Up to and including the line that contains "<p>另有一些以数组 <code>queries</code> 表示的问题，其中", reproduce every line exactly, beginning with the first line below.

Dataset entries
----
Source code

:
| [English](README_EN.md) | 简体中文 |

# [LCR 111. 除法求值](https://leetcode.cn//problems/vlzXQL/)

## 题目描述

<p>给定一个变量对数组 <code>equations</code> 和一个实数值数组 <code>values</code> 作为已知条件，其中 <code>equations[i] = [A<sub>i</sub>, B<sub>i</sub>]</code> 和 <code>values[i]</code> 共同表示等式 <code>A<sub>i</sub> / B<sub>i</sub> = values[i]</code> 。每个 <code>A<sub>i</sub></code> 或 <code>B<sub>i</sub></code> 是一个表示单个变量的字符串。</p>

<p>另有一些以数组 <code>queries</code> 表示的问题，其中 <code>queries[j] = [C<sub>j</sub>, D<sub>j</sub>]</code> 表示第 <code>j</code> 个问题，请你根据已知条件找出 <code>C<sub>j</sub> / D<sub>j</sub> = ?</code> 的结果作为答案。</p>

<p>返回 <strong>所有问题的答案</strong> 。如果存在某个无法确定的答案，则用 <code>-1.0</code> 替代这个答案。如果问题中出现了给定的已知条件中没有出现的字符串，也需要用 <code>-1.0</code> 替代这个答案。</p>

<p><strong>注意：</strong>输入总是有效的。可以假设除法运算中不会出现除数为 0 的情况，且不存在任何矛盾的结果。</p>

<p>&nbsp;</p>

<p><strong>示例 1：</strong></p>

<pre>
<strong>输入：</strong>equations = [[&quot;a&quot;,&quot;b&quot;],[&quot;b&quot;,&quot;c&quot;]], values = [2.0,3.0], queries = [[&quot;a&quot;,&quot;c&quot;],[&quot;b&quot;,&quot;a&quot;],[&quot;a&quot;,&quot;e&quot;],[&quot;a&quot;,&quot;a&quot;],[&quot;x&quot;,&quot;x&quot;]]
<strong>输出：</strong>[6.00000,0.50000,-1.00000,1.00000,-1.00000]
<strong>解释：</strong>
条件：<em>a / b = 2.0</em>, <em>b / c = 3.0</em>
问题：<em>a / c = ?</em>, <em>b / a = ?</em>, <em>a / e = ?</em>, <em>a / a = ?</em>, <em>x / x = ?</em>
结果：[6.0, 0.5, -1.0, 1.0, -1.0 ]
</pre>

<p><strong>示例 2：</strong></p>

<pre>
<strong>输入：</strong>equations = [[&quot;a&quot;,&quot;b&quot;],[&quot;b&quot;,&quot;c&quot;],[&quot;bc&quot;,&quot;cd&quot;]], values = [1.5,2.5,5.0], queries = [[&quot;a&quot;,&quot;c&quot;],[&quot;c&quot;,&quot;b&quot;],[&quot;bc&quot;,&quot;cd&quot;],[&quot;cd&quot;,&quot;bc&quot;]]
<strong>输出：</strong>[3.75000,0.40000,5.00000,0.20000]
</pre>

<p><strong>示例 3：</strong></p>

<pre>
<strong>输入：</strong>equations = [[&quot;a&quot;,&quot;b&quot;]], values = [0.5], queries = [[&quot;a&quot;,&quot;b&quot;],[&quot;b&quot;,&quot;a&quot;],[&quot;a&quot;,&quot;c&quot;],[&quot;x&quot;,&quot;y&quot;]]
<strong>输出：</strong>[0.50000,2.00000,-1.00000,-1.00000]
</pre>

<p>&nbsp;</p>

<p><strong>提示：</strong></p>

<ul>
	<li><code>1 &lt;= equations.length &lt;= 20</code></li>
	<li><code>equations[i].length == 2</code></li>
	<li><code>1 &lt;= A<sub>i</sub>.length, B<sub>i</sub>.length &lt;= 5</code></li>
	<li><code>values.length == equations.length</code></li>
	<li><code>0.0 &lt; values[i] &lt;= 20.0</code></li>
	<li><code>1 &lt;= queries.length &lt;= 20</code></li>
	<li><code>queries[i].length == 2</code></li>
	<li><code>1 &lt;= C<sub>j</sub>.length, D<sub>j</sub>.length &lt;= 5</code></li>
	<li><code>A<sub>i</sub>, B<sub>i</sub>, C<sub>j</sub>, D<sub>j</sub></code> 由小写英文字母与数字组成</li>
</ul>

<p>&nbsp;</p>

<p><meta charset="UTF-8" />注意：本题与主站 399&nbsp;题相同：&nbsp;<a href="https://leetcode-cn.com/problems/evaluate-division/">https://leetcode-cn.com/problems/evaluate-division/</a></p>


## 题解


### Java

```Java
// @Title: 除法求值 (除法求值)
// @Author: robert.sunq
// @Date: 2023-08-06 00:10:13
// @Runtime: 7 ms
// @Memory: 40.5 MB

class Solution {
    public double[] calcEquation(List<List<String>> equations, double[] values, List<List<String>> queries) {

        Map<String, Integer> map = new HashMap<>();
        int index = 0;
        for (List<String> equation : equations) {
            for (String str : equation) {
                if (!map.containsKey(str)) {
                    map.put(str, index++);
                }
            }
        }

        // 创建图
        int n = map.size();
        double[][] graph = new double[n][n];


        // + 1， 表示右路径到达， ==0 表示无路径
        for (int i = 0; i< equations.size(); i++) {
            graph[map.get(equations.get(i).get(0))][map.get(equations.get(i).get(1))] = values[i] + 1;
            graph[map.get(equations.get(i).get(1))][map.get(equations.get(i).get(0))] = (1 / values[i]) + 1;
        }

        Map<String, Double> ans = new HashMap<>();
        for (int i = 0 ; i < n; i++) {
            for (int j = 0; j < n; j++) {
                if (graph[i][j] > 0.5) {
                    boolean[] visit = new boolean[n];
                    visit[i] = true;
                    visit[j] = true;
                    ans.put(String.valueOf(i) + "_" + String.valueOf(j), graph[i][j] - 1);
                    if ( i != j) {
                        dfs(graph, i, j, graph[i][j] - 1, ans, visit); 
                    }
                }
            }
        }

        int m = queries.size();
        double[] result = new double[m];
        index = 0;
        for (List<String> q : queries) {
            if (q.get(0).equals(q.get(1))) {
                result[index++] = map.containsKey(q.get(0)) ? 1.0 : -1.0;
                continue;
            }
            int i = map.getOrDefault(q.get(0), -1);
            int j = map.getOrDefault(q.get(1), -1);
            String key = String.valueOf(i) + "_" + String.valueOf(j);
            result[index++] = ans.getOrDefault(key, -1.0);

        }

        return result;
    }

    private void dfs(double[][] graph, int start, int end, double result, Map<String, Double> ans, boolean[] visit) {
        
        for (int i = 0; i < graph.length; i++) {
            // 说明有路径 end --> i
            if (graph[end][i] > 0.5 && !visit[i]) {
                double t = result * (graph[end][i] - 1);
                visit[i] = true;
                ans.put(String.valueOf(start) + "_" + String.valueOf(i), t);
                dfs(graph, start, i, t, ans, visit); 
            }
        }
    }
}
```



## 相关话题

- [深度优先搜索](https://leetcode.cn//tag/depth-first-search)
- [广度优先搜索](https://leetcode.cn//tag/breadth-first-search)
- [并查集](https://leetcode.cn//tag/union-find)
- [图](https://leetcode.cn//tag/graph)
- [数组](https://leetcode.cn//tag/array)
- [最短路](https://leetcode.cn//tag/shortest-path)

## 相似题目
----
# Result:
Source code

:
| [English](README_EN.md) | 简体中文 |

# [LCR 111. 除法求值](https://leetcode.cn//problems/vlzXQL/)

## 题目描述

<p>给定一个变量对数组 <code>equations</code> 和一个实数值数组 <code>values</code> 作为已知条件，其中 <code>equations[i] = [A<sub>i</sub>, B<sub>i</sub>]</code> 和 <code>values[i]</code> 共同表示等式 <code>A<sub>i</sub> / B<sub>i</sub> = values[i]</code> 。每个 <code>A<sub>i</sub></code> 或 <code>B<sub>i</sub></code> 是一个表示单个变量的字符串。</p>

<p>另有一些以数组 <code>queries</code> 表示的问题，其中 <code>queries[j] = [C<sub>j</sub>, D<sub>j</sub>]</code> 表示第 <code>j</code> 个问题，请你根据已知条件找出 <code>C<sub>j</sub> / D<sub>j</sub> = ?</code> 的结果作为答案。</p>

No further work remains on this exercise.